A Distinct Prosurvival Mechanism in Cytomegalovirus-Infected Carrier Monocytes
Human cytomegalovirus (HCMV) infects short-lived circulating blood monocytes and uses these cells to disseminate and establish viral persistence. Collins-McMillen et al. (p. 2356–2371) report a viral survival mechanism whereby HCMV usurps the cellular antiapoptotic signaling pathways of infected cells to extend their limited lifespan and combat the antiviral proapoptotic response to infection. These findings highlight the evolution of HCMV in association with cells of the myeloid lineage, as the virus effectively reprograms infected cells in the absence of viral gene expression to promote an outcome that favors viral persistence.
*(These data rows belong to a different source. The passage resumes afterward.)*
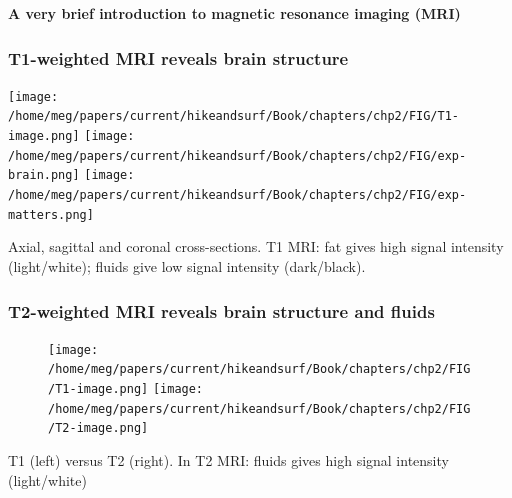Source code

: \documentclass[mathserif, aspectratio=169]{beamer}
\newcommand{\mysection}[1]{\begin{frame} \begin{center} \vspace{3em} \textbf{#1} \end{center} \end{frame}}
\begin{document}


\mysection{A very brief introduction to magnetic resonance imaging (MRI)}

\begin{frame}
  \frametitle{T1-weighted MRI reveals brain structure}
  \begin{center}
  \texttt{[image: /home/meg/papers/current/hikeandsurf/Book/chapters/chp2/FIG/T1-image.png]}
  \texttt{[image: /home/meg/papers/current/hikeandsurf/Book/chapters/chp2/FIG/exp-brain.png]}
  \texttt{[image: /home/meg/papers/current/hikeandsurf/Book/chapters/chp2/FIG/exp-matters.png]}
  \end{center}

  Axial, sagittal and coronal cross-sections. T1 MRI: fat gives high
  signal intensity (light/white); fluids give low signal intensity
  (dark/black).
\end{frame}

\begin{frame}
  \frametitle{T2-weighted MRI reveals brain structure and fluids}
\begin{figure}
  \centering
  \texttt{[image: /home/meg/papers/current/hikeandsurf/Book/chapters/chp2/FIG/T1-image.png]}
  \hspace{2em}
  \texttt{[image: /home/meg/papers/current/hikeandsurf/Book/chapters/chp2/FIG/T2-image.png]}
\end{figure}
T1 (left) versus T2 (right). In T2 MRI: fluids gives high signal intensity (light/white)
\end{frame}
\end{document}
Cooperative signaling through EGFR and cellular integrins promotes survival of infected monocytes at multiple apoptotic checkpoints.
Harnessing Host Innate Immunity for Broad-Spectrum Antiviral Therapy
RIG-I-like receptors (RLRs) are cytoplasmic pathogen recognition receptors that are essential for control of RNA virus infection. Pattabhi et al. (p. 2372–2387) identified drug-like compounds that activate RLR-dependent innate immune responses to control infection by RNA viruses of diverse genera, including Arenaviridae (Lassa virus), Filoviridae (Ebola virus), Flaviviridae (dengue virus, hepatitis C virus, and West Nile virus), Orthomyxoviridae (influenza A virus), and Paramyxoviridae (Nipah virus and respiratory syncytial virus). This work points the way forward in the design of small molecule therapeutics to induce and enhance host innate antiviral immunity for protection against contemporary and emerging RNA viruses.
Broad-spectrum antiviral effect of KIN1400 analogs.